Moscow disinforms about coronavirus, says press freedom organization
«We are concerned to see the Russian government stepping up control of domestic reporting in connection with the coronavirus epidemic,» the Reporters Without Borders (RSF) says in a statement.
In addition, it is conducting a disinformation campaign about it internationally, the press freedom organization argues.
Censorship from Roskomnadzor
At the forefront of the development is the Russian media control authority Roskomnadzor, that increasingly forces media outlets to delete and adjust stories about the virus.
Several media, among them Radio Echo Moskvy, as well as Facebook and the Russian social network VKontakte, were recently forced to delete posts under the federal Law on disinformation that took effect in March 2019.
“Russia’s big censor, Roskomnadzor, must not increase its activities at a time of crisis, when unrestricted access to information is extremely necessary,” said Jeanne Cavelier, the head of RSF’s Eastern Europe and Central Asia desk.
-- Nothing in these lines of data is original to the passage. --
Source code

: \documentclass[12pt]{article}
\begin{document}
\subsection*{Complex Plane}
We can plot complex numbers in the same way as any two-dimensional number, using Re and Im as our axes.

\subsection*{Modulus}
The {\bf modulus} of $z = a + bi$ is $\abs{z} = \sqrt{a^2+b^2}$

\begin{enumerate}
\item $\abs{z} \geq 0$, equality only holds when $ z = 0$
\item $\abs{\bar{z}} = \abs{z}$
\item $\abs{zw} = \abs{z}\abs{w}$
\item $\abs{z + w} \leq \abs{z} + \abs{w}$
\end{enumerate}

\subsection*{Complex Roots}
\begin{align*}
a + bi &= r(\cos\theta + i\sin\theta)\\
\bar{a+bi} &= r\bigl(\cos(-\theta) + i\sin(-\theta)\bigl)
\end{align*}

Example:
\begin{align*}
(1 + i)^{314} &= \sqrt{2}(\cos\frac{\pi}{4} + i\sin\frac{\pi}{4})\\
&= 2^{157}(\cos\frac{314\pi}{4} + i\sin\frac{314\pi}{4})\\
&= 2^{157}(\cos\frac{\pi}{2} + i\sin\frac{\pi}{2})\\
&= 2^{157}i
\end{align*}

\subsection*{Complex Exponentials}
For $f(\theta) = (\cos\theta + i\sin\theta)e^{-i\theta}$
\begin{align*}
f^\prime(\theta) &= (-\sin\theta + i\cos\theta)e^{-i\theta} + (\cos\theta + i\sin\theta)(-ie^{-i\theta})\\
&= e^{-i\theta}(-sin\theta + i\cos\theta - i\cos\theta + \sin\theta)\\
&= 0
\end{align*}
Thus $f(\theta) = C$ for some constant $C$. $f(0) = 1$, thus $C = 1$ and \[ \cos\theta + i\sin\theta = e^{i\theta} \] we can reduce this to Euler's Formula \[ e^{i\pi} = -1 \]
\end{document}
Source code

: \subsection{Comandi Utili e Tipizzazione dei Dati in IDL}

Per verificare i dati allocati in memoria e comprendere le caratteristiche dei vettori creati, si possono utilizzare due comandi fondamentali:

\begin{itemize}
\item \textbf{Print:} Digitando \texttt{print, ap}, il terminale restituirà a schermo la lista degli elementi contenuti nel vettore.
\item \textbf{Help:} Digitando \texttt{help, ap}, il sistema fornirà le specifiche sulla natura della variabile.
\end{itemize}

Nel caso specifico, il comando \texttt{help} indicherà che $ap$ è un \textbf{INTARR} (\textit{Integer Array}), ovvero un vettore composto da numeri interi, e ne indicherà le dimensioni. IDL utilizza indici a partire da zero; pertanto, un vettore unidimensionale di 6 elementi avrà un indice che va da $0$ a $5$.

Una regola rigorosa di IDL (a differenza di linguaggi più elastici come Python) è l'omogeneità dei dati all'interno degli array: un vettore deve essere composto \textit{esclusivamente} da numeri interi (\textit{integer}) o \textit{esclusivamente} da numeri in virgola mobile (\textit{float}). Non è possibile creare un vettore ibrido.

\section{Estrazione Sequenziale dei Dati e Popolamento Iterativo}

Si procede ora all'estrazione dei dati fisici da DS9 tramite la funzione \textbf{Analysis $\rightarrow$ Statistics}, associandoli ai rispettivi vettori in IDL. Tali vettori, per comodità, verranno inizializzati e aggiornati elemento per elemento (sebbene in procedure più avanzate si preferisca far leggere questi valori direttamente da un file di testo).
“Information control initiatives are being stepped up on the pretext of combatting disinformation. The Russian authorities must not take advantage of this epidemic to restrict press freedom. We call for the repeal of the excessively vague ‘fake news’ law, which violates the freedom to inform,” Cavelier underlined.
EU is target
The RSF also warns against Russian disinformation efforts in the European Union.
The East StratCom Task Force, a EU communication body, has long said that the Kremlin is running comprehensive disinformation efforts aimed at European countries. In a new report on the coronavirus, the body maintains that corona-related disinformation cases is flourishing.
They are part of the Kremlin’s well-established strategy of using disinformation to amplify divisions, sow distrust and chaos, and exacerbate crisis situations and issues of public concern, the report reads.
According to the Task Force, there are also notable differences in the Kremlin’s disinformation strategies vis-à-vis domestic and international audiences.
When targeting domestic audiences, the Russian authorities describe the virus as a form of foreign aggression, while the country itself is fighting the outbreak.
Meanwhile, when targeting international audiences they focus primarily on conspiracy theories and aim to induce distrust in national and European authorities and healthcare systems, as well as international institutions and scientific experts.